This room explains how Search Engines work and leveraging them into finding hidden content.

To access the room you can click here: https://tryhackme.com/room/googledorking

Task 1 - Ye Ol’ Search Engine

No answer needed.

Task 2 - Let’s Learn About Crawlers

  1. Name the key term of what a “Crawler” is used to do

    ANSWER: Index

  2. What is the name of the technique that “Search Engines” use to retrieve this information about websites?

    ANSWER: Crawling

  3. What is an example of the type of contents that could be gathered from a website?

    ANSWER: Keywords

Task 3 - Enter: Search Engine Optimisation

No answer needed.

Task 4 - Beepboop - Robots.txt

  1. Where would “robots.txt” be located on the domain “ablog.com”

    ANSWER: ablog.com/robots.txt

  2. If a website was to have a sitemap, where would that be located?

    ANSWER: /sitemap.xml

  3. How would we only allow “Bingbot” to index the website?

    ANSWER: User-agent: Bingbot

  4. How would we prevent a “Crawler” from indexing the directory “/dont-index-me/”?

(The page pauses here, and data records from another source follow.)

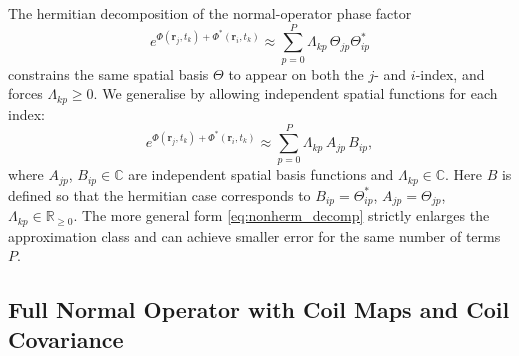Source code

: \documentclass{article}
\begin{document}
The hermitian decomposition of the normal-operator phase factor
\begin{equation}
    e^{\Phi(\mathbf{r}_j, t_k) + \Phi^*(\mathbf{r}_i, t_k)} \approx \sum_{p=0}^P \Lambda_{kp}\,\Theta_{jp}\Theta^*_{ip}
\end{equation}
constrains the same spatial basis $\Theta$ to appear on both the $j$- and $i$-index, and forces $\Lambda_{kp} \geq 0$.
We generalise by allowing independent spatial functions for each index:
\begin{equation}
    e^{\Phi(\mathbf{r}_j, t_k) + \Phi^*(\mathbf{r}_i, t_k)}
    \approx \sum_{p=0}^P \Lambda_{kp}\,A_{jp}\,B_{ip},
    \label{eq:nonherm_decomp}
\end{equation}
where $A_{jp}$, $B_{ip} \in \mathbb{C}$ are independent spatial basis functions and $\Lambda_{kp} \in \mathbb{C}$.
Here $B$ is defined so that the hermitian case corresponds to $B_{ip} = \Theta^*_{ip}$, $A_{jp} = \Theta_{jp}$,
$\Lambda_{kp} \in \mathbb{R}_{\geq 0}$.
The more general form \eqref{eq:nonherm_decomp} strictly enlarges the approximation class and can achieve smaller error for the same number of terms $P$.

\subsection{Full Normal Operator with Coil Maps and Coil Covariance}
\end{document}

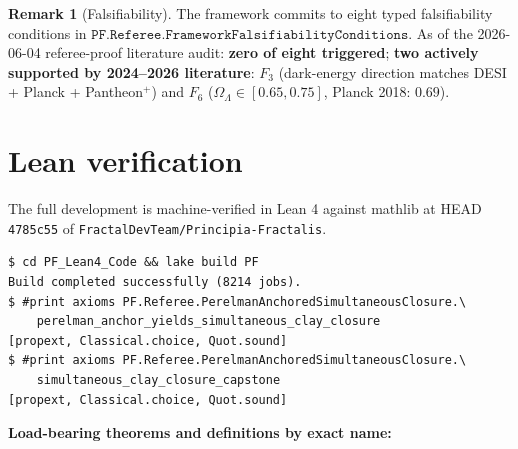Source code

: \documentclass[11pt,a4paper]{article}
\theoremstyle{plain}
\theoremstyle{definition}
\newtheorem{remark}[theorem]{Remark}
\begin{document}
\begin{remark}[Falsifiability]
\label{rem:falsifiability}
The framework commits to eight typed falsifiability conditions
in $\mathtt{PF.Referee.FrameworkFalsifiabilityConditions}$. As of the
2026-06-04 referee-proof literature audit: \textbf{zero of eight
triggered}; \textbf{two actively supported by 2024--2026 literature}:
$F_{3}$ (dark-energy direction matches DESI + Planck + Pantheon$^{+}$)
and $F_{6}$ ($\Omega_{\Lambda} \in [0.65, 0.75]$, Planck 2018:
$0.69$).
\end{remark}

\section{Lean verification}
\label{sec:lean}

The full development is machine-verified in Lean 4 against mathlib
at HEAD \texttt{4785c55} of \texttt{FractalDevTeam/Principia-Fractalis}.

\begin{verbatim}
$ cd PF_Lean4_Code && lake build PF
Build completed successfully (8214 jobs).
$ #print axioms PF.Referee.PerelmanAnchoredSimultaneousClosure.\
    perelman_anchor_yields_simultaneous_clay_closure
[propext, Classical.choice, Quot.sound]
$ #print axioms PF.Referee.PerelmanAnchoredSimultaneousClosure.\
    simultaneous_clay_closure_capstone
[propext, Classical.choice, Quot.sound]
\end{verbatim}

\noindent\textbf{Load-bearing theorems and definitions by exact
name:}
\end{document}
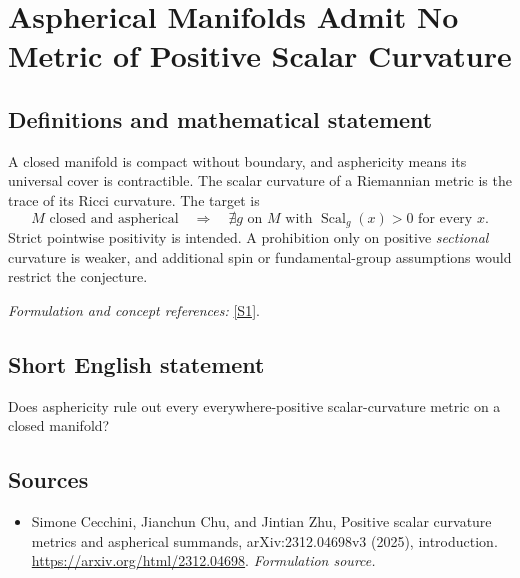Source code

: \documentclass[11pt]{article}
\begin{document}
\section*{\texorpdfstring{Aspherical Manifolds Admit No Metric of Positive Scalar Curvature}{Aspherical Manifolds Admit No Metric of Positive Scalar Curvature}}\label{123}
\subsection{Definitions and mathematical statement}
A closed manifold is compact without boundary, and asphericity means its universal cover is contractible. The scalar curvature of a Riemannian metric is the trace of its Ricci curvature. The target is
\[
 M\text{ closed and aspherical}\quad\Longrightarrow\quad
 \nexists g\text{ on }M\text{ with }\operatorname{Scal}_g(x)>0\text{ for every }x.
\]
Strict pointwise positivity is intended. A prohibition only on positive \emph{sectional} curvature is weaker, and additional spin or fundamental-group assumptions would restrict the conjecture.
\par\smallskip\textit{Formulation and concept references:} \href{https://arxiv.org/html/2312.04698}{[S1]}.

\subsection{Short English statement}
Does asphericity rule out every everywhere-positive scalar-curvature metric on a closed manifold?
\subsection{Sources}
\begin{itemize}
\item[S1]Simone Cecchini, Jianchun Chu, and Jintian Zhu, Positive scalar curvature metrics and aspherical summands, arXiv:2312.04698v3 (2025), introduction.
\url{https://arxiv.org/html/2312.04698}.
\textit{Formulation source.}
\end{itemize}
\end{document}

    ANSWER: Disallow: /dont-index-me/

  5. What is the extension of a Unix/Linux system configuration file that we might want to hide from “Crawlers”?

    ANSWER: .conf

Task 5 - Sitemaps

  1. What is the typical file structure of a “Sitemap”?

    ANSWER: XML

  2. What real life example can “Sitemaps” be compared to?

    **ANSWER:**Map

  3. Name the keyword for the path taken for content on a website

    ANSWER: Route

Task 6 - What is Google Dorking?

  1. What would be the format used to query the site bbc.co.uk about flood defences

    ANSWER: site: bbc.co.uk flood defences

  2. What term would you use to search by file type?

    ANSWER: filetype:

  3. What term can we use to look for login pages?

    ANSWER: intitle: login